[Start of section]

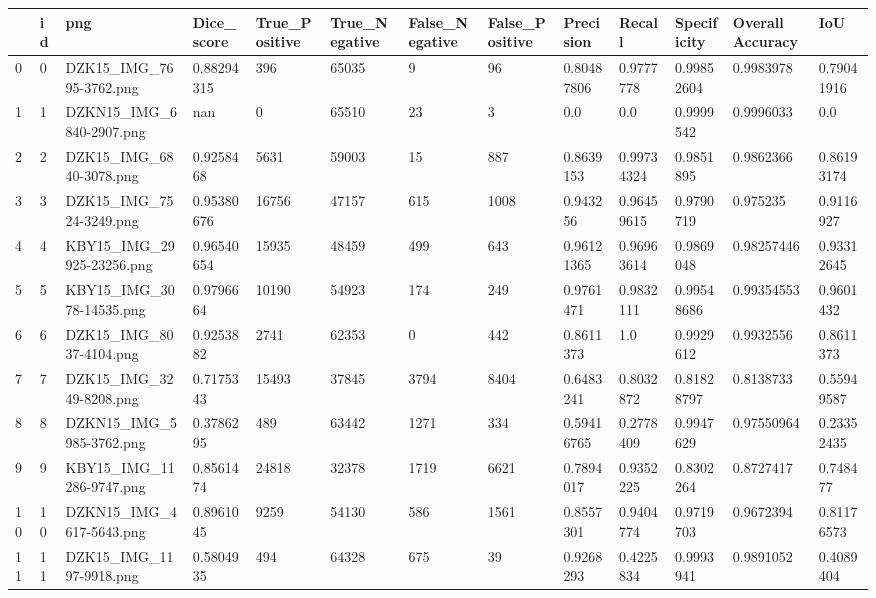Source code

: \documentclass[11pt, a4paper, twoside]{report}
\begin{document}
\begin{longtable}[c]{@{}lllllllllllll@{}}
\toprule
 & id & png & Dice\_score & True\_Positive & True\_Negative & False\_Negative & False\_Positive & Precision & Recall & Specificity & Overall Accuracy & IoU \\* \midrule
\endhead
%
\bottomrule
\endfoot
%
\endlastfoot
%
0 & 0 & DZK15\_IMG\_7695-3762.png & 0.88294315 & 396 & 65035 & 9 & 96 & 0.80487806 & 0.9777778 & 0.99852604 & 0.9983978 & 0.79041916 \\
1 & 1 & DZKN15\_IMG\_6840-2907.png & nan & 0 & 65510 & 23 & 3 & 0.0 & 0.0 & 0.9999542 & 0.9996033 & 0.0 \\
2 & 2 & DZK15\_IMG\_6840-3078.png & 0.9258468 & 5631 & 59003 & 15 & 887 & 0.8639153 & 0.99734324 & 0.9851895 & 0.9862366 & 0.86193174 \\
3 & 3 & DZK15\_IMG\_7524-3249.png & 0.95380676 & 16756 & 47157 & 615 & 1008 & 0.943256 & 0.96459615 & 0.9790719 & 0.975235 & 0.9116927 \\
4 & 4 & KBY15\_IMG\_29925-23256.png & 0.96540654 & 15935 & 48459 & 499 & 643 & 0.96121365 & 0.96963614 & 0.9869048 & 0.98257446 & 0.93312645 \\
5 & 5 & KBY15\_IMG\_3078-14535.png & 0.9796664 & 10190 & 54923 & 174 & 249 & 0.9761471 & 0.9832111 & 0.99548686 & 0.99354553 & 0.9601432 \\
6 & 6 & DZK15\_IMG\_8037-4104.png & 0.9253882 & 2741 & 62353 & 0 & 442 & 0.8611373 & 1.0 & 0.9929612 & 0.9932556 & 0.8611373 \\
7 & 7 & DZK15\_IMG\_3249-8208.png & 0.7175343 & 15493 & 37845 & 3794 & 8404 & 0.6483241 & 0.8032872 & 0.81828797 & 0.8138733 & 0.55949587 \\
8 & 8 & DZKN15\_IMG\_5985-3762.png & 0.3786295 & 489 & 63442 & 1271 & 334 & 0.59416765 & 0.2778409 & 0.9947629 & 0.97550964 & 0.23352435 \\
9 & 9 & KBY15\_IMG\_11286-9747.png & 0.8561474 & 24818 & 32378 & 1719 & 6621 & 0.7894017 & 0.9352225 & 0.8302264 & 0.8727417 & 0.748477 \\
10 & 10 & DZKN15\_IMG\_4617-5643.png & 0.8961045 & 9259 & 54130 & 586 & 1561 & 0.8557301 & 0.9404774 & 0.9719703 & 0.9672394 & 0.81176573 \\
11 & 11 & DZK15\_IMG\_1197-9918.png & 0.5804935 & 494 & 64328 & 675 & 39 & 0.9268293 & 0.4225834 & 0.9993941 & 0.9891052 & 0.4089404 \\

\end{longtable}
\end{document}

[End of section]

EXERCISE PROMPT -> With the line containing "9 & 9 & KBY15\_IMG\_11286-9747.png" as the start, transcribe each line through the end of the listing above, exactly and only.

WORKED SOLUTION ->
9 & 9 & KBY15\_IMG\_11286-9747.png & 0.8561474 & 24818 & 32378 & 1719 & 6621 & 0.7894017 & 0.9352225 & 0.8302264 & 0.8727417 & 0.748477 \\
10 & 10 & DZKN15\_IMG\_4617-5643.png & 0.8961045 & 9259 & 54130 & 586 & 1561 & 0.8557301 & 0.9404774 & 0.9719703 & 0.9672394 & 0.81176573 \\
11 & 11 & DZK15\_IMG\_1197-9918.png & 0.5804935 & 494 & 64328 & 675 & 39 & 0.9268293 & 0.4225834 & 0.9993941 & 0.9891052 & 0.4089404 \\

\end{longtable}
\end{document}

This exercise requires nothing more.